Data excerpts
»»
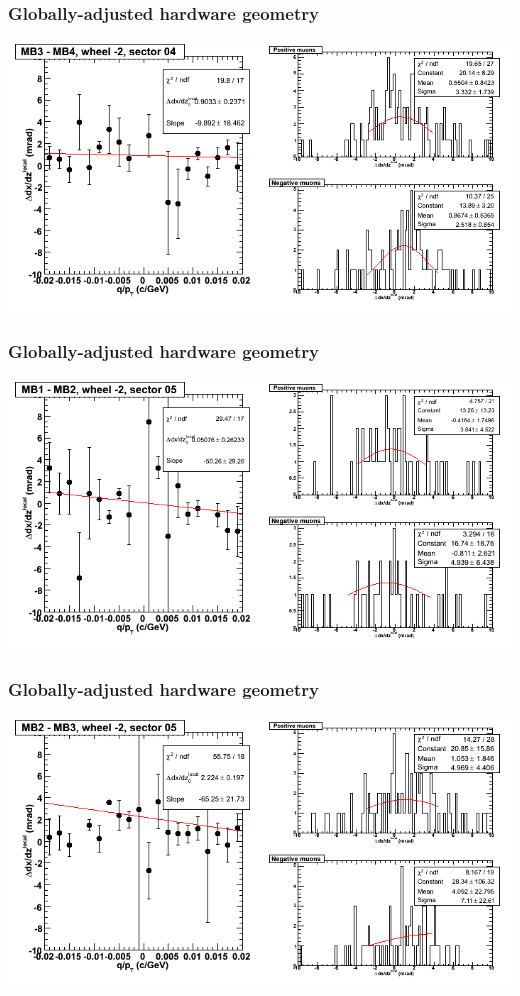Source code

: \documentclass[compress]{beamer}
\begin{document}
\begin{frame}
\frametitle{Globally-adjusted hardware geometry}
\includegraphics[width=\linewidth]{NOV4_segdiffs_HW/dt13_slope_A_04_34.png}
\end{frame}

\begin{frame}
\frametitle{Globally-adjusted hardware geometry}
\includegraphics[width=\linewidth]{NOV4_segdiffs_HW/dt13_slope_A_05_12.png}
\end{frame}

\begin{frame}
\frametitle{Globally-adjusted hardware geometry}
\includegraphics[width=\linewidth]{NOV4_segdiffs_HW/dt13_slope_A_05_23.png}
\end{frame}
\end{document}
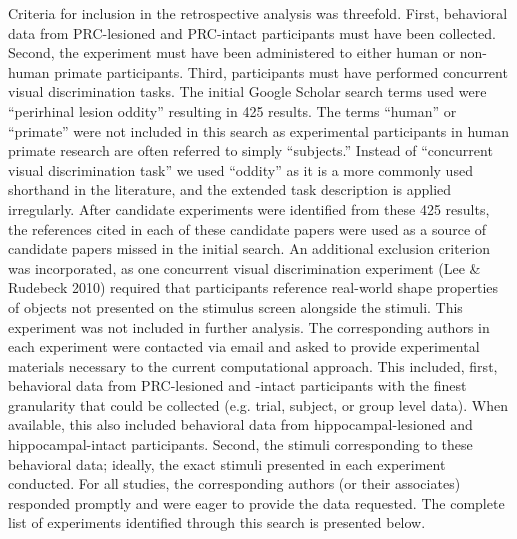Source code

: \documentclass[11pt]{article}
\begin{document}
Criteria for inclusion in the retrospective analysis was threefold. First, behavioral data from PRC-lesioned and PRC-intact participants must have been collected. Second, the experiment must have been administered to either human or non-human primate participants. Third, participants must have performed concurrent visual discrimination tasks. The initial Google Scholar search terms used were “perirhinal lesion oddity” resulting in 425 results. The terms “human” or “primate” were not included in this search as experimental participants in human primate research are often referred to simply “subjects.” Instead of “concurrent visual discrimination task” we used “oddity” as it is a more commonly used shorthand in the literature, and the extended task description is applied irregularly. After candidate experiments were identified from these 425 results, the references cited in each of these candidate papers were used as a source of candidate papers missed in the initial search. An additional exclusion criterion was incorporated, as one concurrent visual discrimination experiment (Lee \& Rudebeck 2010) required that participants reference real-world shape properties of objects not presented on the stimulus screen alongside the stimuli. This experiment was not included in further analysis. The corresponding authors in each experiment were contacted via email and asked to provide experimental materials necessary to the current computational approach. This included, first, behavioral data from PRC-lesioned and -intact participants with the finest granularity that  could be collected (e.g. trial, subject, or group level data). When available, this also included behavioral data from hippocampal-lesioned and hippocampal-intact participants. Second, the stimuli corresponding to these behavioral data; ideally, the exact stimuli presented in each experiment conducted. For all studies, the corresponding authors (or their associates) responded promptly and were eager to provide the data requested. The complete list of experiments identified through this search is presented below. 
\end{document}
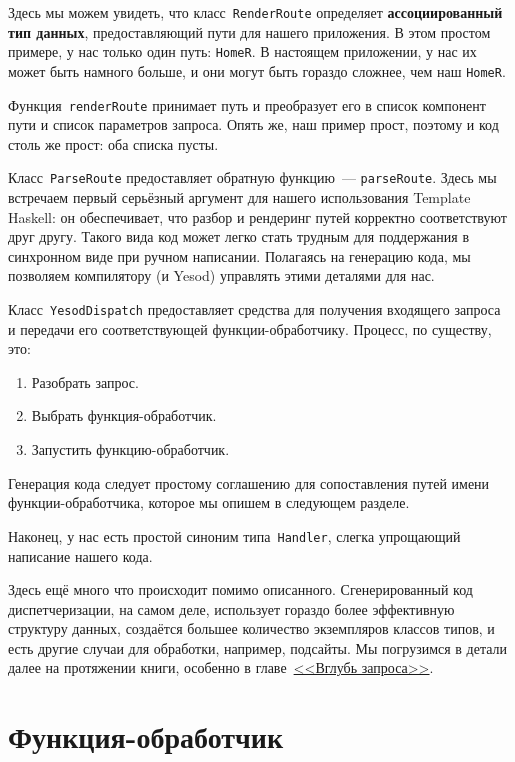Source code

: Здесь мы можем увидеть, что класс~\lstinline'RenderRoute' определяет
\textbf{ассоциированный тип данных}, предоставляющий пути для нашего
приложения. В этом простом примере, у нас только один путь: \lstinline{HomeR}.
В настоящем приложении, у нас их может быть намного больше, и они могут быть
гораздо сложнее, чем наш \lstinline{HomeR}.

Функция~\lstinline{renderRoute} принимает путь и преобразует его в список
компонент пути и список параметров запроса. Опять же, наш пример прост, поэтому
и код столь же прост: оба списка пусты.

Класс~\lstinline{ParseRoute} предоставляет обратную функцию~---
\lstinline{parseRoute}. Здесь мы встречаем первый серьёзный аргумент для нашего
использования Template Haskell: он обеспечивает, что разбор и рендеринг путей
корректно соответствуют друг другу. Такого вида код может легко стать трудным
для поддержания в синхронном виде при ручном написании. Полагаясь на генерацию
кода, мы позволяем компилятору (и Yesod) управлять этими деталями для нас.

Класс~\lstinline{YesodDispatch} предоставляет средства для получения входящего
запроса и передачи его соответствующей функции-обработчику. Процесс, по
существу, это:
\begin{enumerate}
    \item Разобрать запрос.
    \item Выбрать функция-обработчик.
    \item Запустить функцию-обработчик.
\end{enumerate}

Генерация кода следует простому соглашению для сопоставления путей имени
функции-обработчика, которое мы опишем в следующем разделе.

Наконец, у нас есть простой синоним типа~\lstinline{Handler}, слегка упрощающий
написание нашего кода.

Здесь ещё много что происходит помимо описанного. Сгенерированный код
диспетчеризации, на самом деле, использует гораздо более эффективную структуру
данных, создаётся большее количество экземпляров классов типов, и есть другие
случаи для обработки, например, подсайты. Мы погрузимся в детали далее на
протяжении книги, особенно в главе~\hyperref[chap:request]{<<Вглубь запроса>>}.

\section{Функция-обработчик}

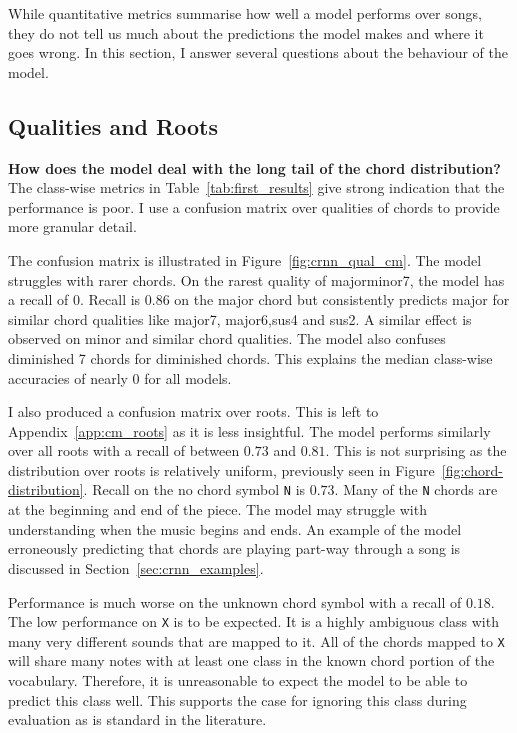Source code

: While quantitative metrics summarise how well a model performs over songs, they do not tell us much about the predictions the model makes and where it goes wrong. In this section, I answer several questions about the behaviour of the model.

\subsection{Qualities and Roots}

\textbf{How does the model deal with the long tail of the chord distribution?} The class-wise metrics in Table~\ref{tab:first_results} give strong indication that the performance is poor. I use a confusion matrix over qualities of chords to provide more granular detail. 

The confusion matrix is illustrated in Figure~\ref{fig:crnn_qual_cm}. The model struggles with rarer chords. On the rarest quality of majorminor7, the model has a recall of $0$. Recall is $0.86$ on the major chord but consistently predicts major for similar chord qualities like major7, major6,sus4 and sus2. A similar effect is observed on minor and similar chord qualities. The model also confuses diminished 7 chords for diminished chords. This explains the median class-wise accuracies of nearly $0$ for all models.

I also produced a confusion matrix over roots. This is left to Appendix~\ref{app:cm_roots} as it is less insightful. The model performs similarly over all roots with a recall of between $0.73$ and $0.81$. This is not surprising as the distribution over roots is relatively uniform, previously seen in Figure~\ref{fig:chord-distribution}. Recall on the no chord symbol \texttt{N} is $0.73$. Many of the \texttt{N} chords are at the beginning and end of the piece. The model may struggle with understanding when the music begins and ends. An example of the model erroneously predicting that chords are playing part-way through a song is discussed in Section~\ref{sec:crnn_examples}.

Performance is much worse on the unknown chord symbol with a recall of $0.18$. The low performance on \texttt{X} is to be expected. It is a highly ambiguous class with many very different sounds that are mapped to it. All of the chords mapped to \texttt{X} will share many notes with at least one class in the known chord portion of the vocabulary. Therefore, it is unreasonable to expect the model to be able to predict this class well. This supports the case for ignoring this class during evaluation as is standard in the literature.

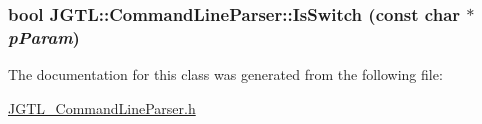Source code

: \hypertarget{class_j_g_t_l_1_1_command_line_parser_60a893fdd6b76a0da22d1790d221fcb0}{
\subsubsection[IsSwitch]{\setlength{\rightskip}{0pt plus 5cm}bool JGTL::Command\-Line\-Parser::Is\-Switch (const char $\ast$ {\em p\-Param})}}
\label{class_j_g_t_l_1_1_command_line_parser_60a893fdd6b76a0da22d1790d221fcb0}




The documentation for this class was generated from the following file:\begin{CompactItemize}
\item 
\hyperlink{_j_g_t_l___command_line_parser_8h}{JGTL\_\-Command\-Line\-Parser.h}\end{CompactItemize}

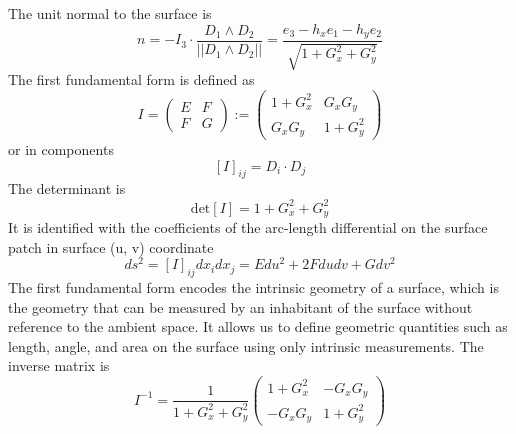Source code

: \documentclass{amsart}
\begin{document}
The unit normal to the surface is
\[
n = -I_3 \cdot \frac{D_1 \wedge D_2} {||D_1 \wedge D_2 ||} = \frac{ e_3 - h_x e_1 - h_y e_2 }{\sqrt{ 1+ G_x^2+ G_y^2}} 
\]
The first fundamental form is defined as
\[
I = \begin{pmatrix}
	E & F \\
	F & G
\end{pmatrix}
:= \begin{pmatrix}
	1+ G_x^2 &  G_x G_y \\
	G_x G_y  &  1+ G_y^2 
\end{pmatrix}
\]
or in components
\[
[I]_{ij} = D_i \cdot D_j
\]
The determinant is
\[
\mathrm{det} [I] = 1 + G_x^2 + G_y^2
\]
It is identified with the coefficients of the arc-length differential on the surface patch in surface (u, v) coordinate
\[
ds^2=  [I]_{ij}dx_i dx_j=  E du^2+ 2 F du dv + G dv^2
\]
The first fundamental form encodes the intrinsic geometry of a surface, which is the geometry that can be measured by an inhabitant of the surface without reference to the ambient space.
It allows us to define geometric quantities such as length, angle, and area on the surface using only intrinsic measurements.
The inverse matrix is 
\[
I^{-1} = \frac{1}{1 + G_x^2 + G_y^2} \begin{pmatrix}
	1+ G_x^2 &  -G_x G_y \\
	-G_x G_y  &  1+ G_y^2 
\end{pmatrix}
\]
\end{document}
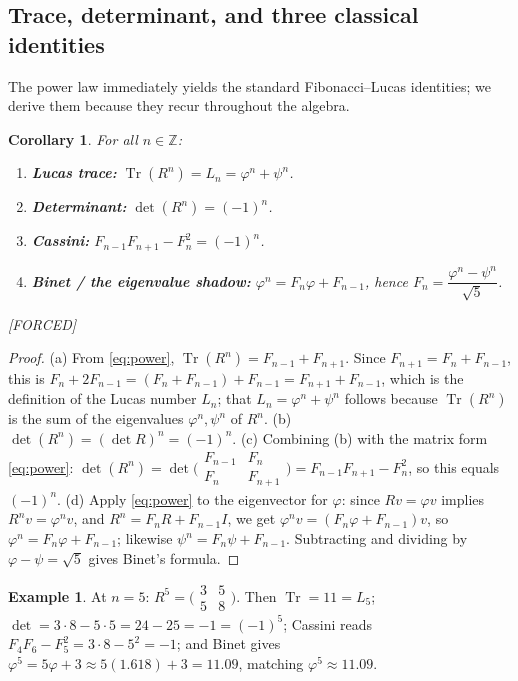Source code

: \documentclass[11pt]{article}
\theoremstyle{plain}
\newtheorem{corollary}[theorem]{Corollary}
\theoremstyle{definition}
\newtheorem{example}[theorem]{Example}
\theoremstyle{remark}
\newcommand{\Forced}{\textcolor{forcedc}{[FORCED]}}
\newcommand{\Tr}{\operatorname{Tr}}
\begin{document}
\subsection{Trace, determinant, and three classical identities}
The power law immediately yields the standard Fibonacci--Lucas identities; we derive them because they recur throughout the algebra.

\begin{corollary}\label{cor:identities}
For all $n∈ℤ$:
\begin{enumerate}[label=\textup{(\alph*)},leftmargin=2em,itemsep=1pt]
\item \textbf{Lucas trace:} $\Tr(R^{n})=L_n=φ^{n}+ψ^{n}$.
\item \textbf{Determinant:} $\det(R^{n})=(-1)^{n}$.
\item \textbf{Cassini:} $F_{n-1}F_{n+1}-F_n^{2}=(-1)^{n}$.
\item \textbf{Binet / the eigenvalue shadow:} $φ^{n}=F_nφ+F_{n-1}$, hence $F_n=\dfrac{φ^{n}-ψ^{n}}{\sqrt5}$.
\end{enumerate}
\Forced
\end{corollary}
\begin{proof}
(a) From \eqref{eq:power}, $\Tr(R^{n})=F_{n-1}+F_{n+1}$. Since $F_{n+1}=F_n+F_{n-1}$, this is $F_n+2F_{n-1}=(F_n+F_{n-1})+F_{n-1}=F_{n+1}+F_{n-1}$, which is the definition of the Lucas number $L_n$; that $L_n=φ^{n}+ψ^{n}$ follows because $\Tr(R^{n})$ is the sum of the eigenvalues $φ^{n},ψ^{n}$ of $R^{n}$.
(b) $\det(R^{n})=(\det R)^{n}=(-1)^{n}$.
(c) Combining (b) with the matrix form \eqref{eq:power}: $\det(R^{n})=\det\bigl(\begin{smallmatrix}F_{n-1}&F_n\\ F_n&F_{n+1}\end{smallmatrix}\bigr)=F_{n-1}F_{n+1}-F_n^{2}$, so this equals $(-1)^{n}$.
(d) Apply \eqref{eq:power} to the eigenvector for $φ$: since $Rv=φv$ implies $R^{n}v=φ^{n}v$, and $R^{n}=F_nR+F_{n-1}I$, we get $φ^{n}v=(F_nφ+F_{n-1})v$, so $φ^{n}=F_nφ+F_{n-1}$; likewise $ψ^{n}=F_nψ+F_{n-1}$. Subtracting and dividing by $φ-ψ=\sqrt5$ gives Binet's formula.
\end{proof}

\begin{example}\label{ex:cassini}
At $n=5$: $R^{5}=\bigl(\begin{smallmatrix}3&5\\5&8\end{smallmatrix}\bigr)$. Then $\Tr=11=L_5$; $\det=3\cdot8-5\cdot5=24-25=-1=(-1)^{5}$; Cassini reads $F_4F_6-F_5^{2}=3\cdot8-5^{2}=-1$; and Binet gives $φ^{5}=5φ+3\approx 5(1.618)+3=11.09$, matching $φ^{5}\approx11.09$.
\end{example}
\end{document}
««
Please give a word-for-word repetition of the lines from the one containing "and Binet gives" through the last line of the data above, including both, and nothing besides.

At $n=5$: $R^{5}=\bigl(\begin{smallmatrix}3&5\\5&8\end{smallmatrix}\bigr)$. Then $\Tr=11=L_5$; $\det=3\cdot8-5\cdot5=24-25=-1=(-1)^{5}$; Cassini reads $F_4F_6-F_5^{2}=3\cdot8-5^{2}=-1$; and Binet gives $φ^{5}=5φ+3\approx 5(1.618)+3=11.09$, matching $φ^{5}\approx11.09$.
\end{example}
\end{document}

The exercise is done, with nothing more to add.